======== Records

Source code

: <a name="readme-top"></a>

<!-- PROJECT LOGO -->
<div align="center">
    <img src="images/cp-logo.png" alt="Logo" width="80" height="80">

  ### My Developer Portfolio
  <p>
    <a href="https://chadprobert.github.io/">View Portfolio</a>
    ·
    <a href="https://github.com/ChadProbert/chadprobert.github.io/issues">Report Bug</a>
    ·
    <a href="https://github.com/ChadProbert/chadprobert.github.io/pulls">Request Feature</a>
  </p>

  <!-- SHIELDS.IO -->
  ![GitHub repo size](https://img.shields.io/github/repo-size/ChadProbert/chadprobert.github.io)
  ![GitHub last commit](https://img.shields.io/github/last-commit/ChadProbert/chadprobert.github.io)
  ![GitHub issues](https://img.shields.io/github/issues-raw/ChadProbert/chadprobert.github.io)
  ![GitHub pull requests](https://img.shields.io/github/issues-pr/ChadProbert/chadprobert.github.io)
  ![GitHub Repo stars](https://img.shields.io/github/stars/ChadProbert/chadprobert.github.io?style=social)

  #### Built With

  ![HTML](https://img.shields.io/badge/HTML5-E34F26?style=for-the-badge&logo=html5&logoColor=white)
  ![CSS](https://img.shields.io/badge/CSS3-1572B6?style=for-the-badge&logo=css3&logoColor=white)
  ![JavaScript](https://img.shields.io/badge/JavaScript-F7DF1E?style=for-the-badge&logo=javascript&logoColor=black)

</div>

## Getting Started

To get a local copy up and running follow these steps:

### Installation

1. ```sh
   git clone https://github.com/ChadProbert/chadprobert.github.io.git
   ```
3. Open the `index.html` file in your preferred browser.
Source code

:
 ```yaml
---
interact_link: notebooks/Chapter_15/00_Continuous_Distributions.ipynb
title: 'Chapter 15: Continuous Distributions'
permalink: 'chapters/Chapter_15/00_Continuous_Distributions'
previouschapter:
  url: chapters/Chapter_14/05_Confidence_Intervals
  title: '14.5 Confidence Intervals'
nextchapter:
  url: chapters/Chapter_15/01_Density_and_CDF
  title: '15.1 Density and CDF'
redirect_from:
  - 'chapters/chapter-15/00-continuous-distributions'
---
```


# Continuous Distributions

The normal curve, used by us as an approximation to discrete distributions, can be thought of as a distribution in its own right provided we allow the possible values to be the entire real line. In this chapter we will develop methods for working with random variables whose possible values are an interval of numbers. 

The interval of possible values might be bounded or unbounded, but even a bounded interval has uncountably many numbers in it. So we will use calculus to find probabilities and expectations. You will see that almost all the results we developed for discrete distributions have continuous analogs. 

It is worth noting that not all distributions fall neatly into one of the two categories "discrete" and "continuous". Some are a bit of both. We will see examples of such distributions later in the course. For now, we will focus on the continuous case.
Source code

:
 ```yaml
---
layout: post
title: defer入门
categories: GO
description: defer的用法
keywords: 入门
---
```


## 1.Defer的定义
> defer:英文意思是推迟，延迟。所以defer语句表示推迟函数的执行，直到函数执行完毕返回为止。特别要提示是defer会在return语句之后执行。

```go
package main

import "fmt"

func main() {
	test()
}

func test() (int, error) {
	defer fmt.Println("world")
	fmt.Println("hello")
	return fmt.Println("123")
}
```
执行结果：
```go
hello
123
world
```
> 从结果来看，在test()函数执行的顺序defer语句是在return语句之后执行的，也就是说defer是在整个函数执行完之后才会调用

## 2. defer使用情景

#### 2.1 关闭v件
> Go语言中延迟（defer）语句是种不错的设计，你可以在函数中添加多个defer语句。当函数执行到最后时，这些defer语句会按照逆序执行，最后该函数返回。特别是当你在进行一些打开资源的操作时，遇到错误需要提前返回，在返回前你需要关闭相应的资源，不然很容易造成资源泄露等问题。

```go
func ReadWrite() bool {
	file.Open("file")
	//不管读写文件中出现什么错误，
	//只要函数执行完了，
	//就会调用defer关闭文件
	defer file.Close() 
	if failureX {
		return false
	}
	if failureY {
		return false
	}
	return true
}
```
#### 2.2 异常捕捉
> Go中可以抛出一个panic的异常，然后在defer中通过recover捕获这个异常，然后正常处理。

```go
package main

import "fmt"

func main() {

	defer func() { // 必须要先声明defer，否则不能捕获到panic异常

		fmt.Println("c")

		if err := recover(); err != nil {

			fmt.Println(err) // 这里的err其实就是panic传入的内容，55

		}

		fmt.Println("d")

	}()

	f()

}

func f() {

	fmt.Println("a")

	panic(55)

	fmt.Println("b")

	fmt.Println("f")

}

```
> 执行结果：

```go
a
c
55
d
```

================

## What is expected
Copy every line above once more, precisely as it reads.

## Answer space
Source code

: <a name="readme-top"></a>

<!-- PROJECT LOGO -->
<div align="center">
    <img src="images/cp-logo.png" alt="Logo" width="80" height="80">

  ### My Developer Portfolio
  <p>
    <a href="https://chadprobert.github.io/">View Portfolio</a>
    ·
    <a href="https://github.com/ChadProbert/chadprobert.github.io/issues">Report Bug</a>
    ·
    <a href="https://github.com/ChadProbert/chadprobert.github.io/pulls">Request Feature</a>
  </p>

  <!-- SHIELDS.IO -->
  ![GitHub repo size](https://img.shields.io/github/repo-size/ChadProbert/chadprobert.github.io)
  ![GitHub last commit](https://img.shields.io/github/last-commit/ChadProbert/chadprobert.github.io)
  ![GitHub issues](https://img.shields.io/github/issues-raw/ChadProbert/chadprobert.github.io)
  ![GitHub pull requests](https://img.shields.io/github/issues-pr/ChadProbert/chadprobert.github.io)
  ![GitHub Repo stars](https://img.shields.io/github/stars/ChadProbert/chadprobert.github.io?style=social)

  #### Built With

  ![HTML](https://img.shields.io/badge/HTML5-E34F26?style=for-the-badge&logo=html5&logoColor=white)
  ![CSS](https://img.shields.io/badge/CSS3-1572B6?style=for-the-badge&logo=css3&logoColor=white)
  ![JavaScript](https://img.shields.io/badge/JavaScript-F7DF1E?style=for-the-badge&logo=javascript&logoColor=black)

</div>

## Getting Started

To get a local copy up and running follow these steps:

### Installation

1. ```sh
   git clone https://github.com/ChadProbert/chadprobert.github.io.git
   ```
3. Open the `index.html` file in your preferred browser.
Source code

:
 ```yaml
---
interact_link: notebooks/Chapter_15/00_Continuous_Distributions.ipynb
title: 'Chapter 15: Continuous Distributions'
permalink: 'chapters/Chapter_15/00_Continuous_Distributions'
previouschapter:
  url: chapters/Chapter_14/05_Confidence_Intervals
  title: '14.5 Confidence Intervals'
nextchapter:
  url: chapters/Chapter_15/01_Density_and_CDF
  title: '15.1 Density and CDF'
redirect_from:
  - 'chapters/chapter-15/00-continuous-distributions'
---
```


# Continuous Distributions

The normal curve, used by us as an approximation to discrete distributions, can be thought of as a distribution in its own right provided we allow the possible values to be the entire real line. In this chapter we will develop methods for working with random variables whose possible values are an interval of numbers. 

The interval of possible values might be bounded or unbounded, but even a bounded interval has uncountably many numbers in it. So we will use calculus to find probabilities and expectations. You will see that almost all the results we developed for discrete distributions have continuous analogs. 

It is worth noting that not all distributions fall neatly into one of the two categories "discrete" and "continuous". Some are a bit of both. We will see examples of such distributions later in the course. For now, we will focus on the continuous case.
Source code

:
 ```yaml
---
layout: post
title: defer入门
categories: GO
description: defer的用法
keywords: 入门
---
```


## 1.Defer的定义
> defer:英文意思是推迟，延迟。所以defer语句表示推迟函数的执行，直到函数执行完毕返回为止。特别要提示是defer会在return语句之后执行。

```go
package main

import "fmt"

func main() {
	test()
}

func test() (int, error) {
	defer fmt.Println("world")
	fmt.Println("hello")
	return fmt.Println("123")
}
```
执行结果：
```go
hello
123
world
```
> 从结果来看，在test()函数执行的顺序defer语句是在return语句之后执行的，也就是说defer是在整个函数执行完之后才会调用

## 2. defer使用情景

#### 2.1 关闭v件
> Go语言中延迟（defer）语句是种不错的设计，你可以在函数中添加多个defer语句。当函数执行到最后时，这些defer语句会按照逆序执行，最后该函数返回。特别是当你在进行一些打开资源的操作时，遇到错误需要提前返回，在返回前你需要关闭相应的资源，不然很容易造成资源泄露等问题。

```go
func ReadWrite() bool {
	file.Open("file")
	//不管读写文件中出现什么错误，
	//只要函数执行完了，
	//就会调用defer关闭文件
	defer file.Close() 
	if failureX {
		return false
	}
	if failureY {
		return false
	}
	return true
}
```
#### 2.2 异常捕捉
> Go中可以抛出一个panic的异常，然后在defer中通过recover捕获这个异常，然后正常处理。

```go
package main

import "fmt"

func main() {

	defer func() { // 必须要先声明defer，否则不能捕获到panic异常

		fmt.Println("c")

		if err := recover(); err != nil {

			fmt.Println(err) // 这里的err其实就是panic传入的内容，55

		}

		fmt.Println("d")

	}()

	f()

}

func f() {

	fmt.Println("a")

	panic(55)

	fmt.Println("b")

	fmt.Println("f")

}

```
> 执行结果：

```go
a
c
55
d
```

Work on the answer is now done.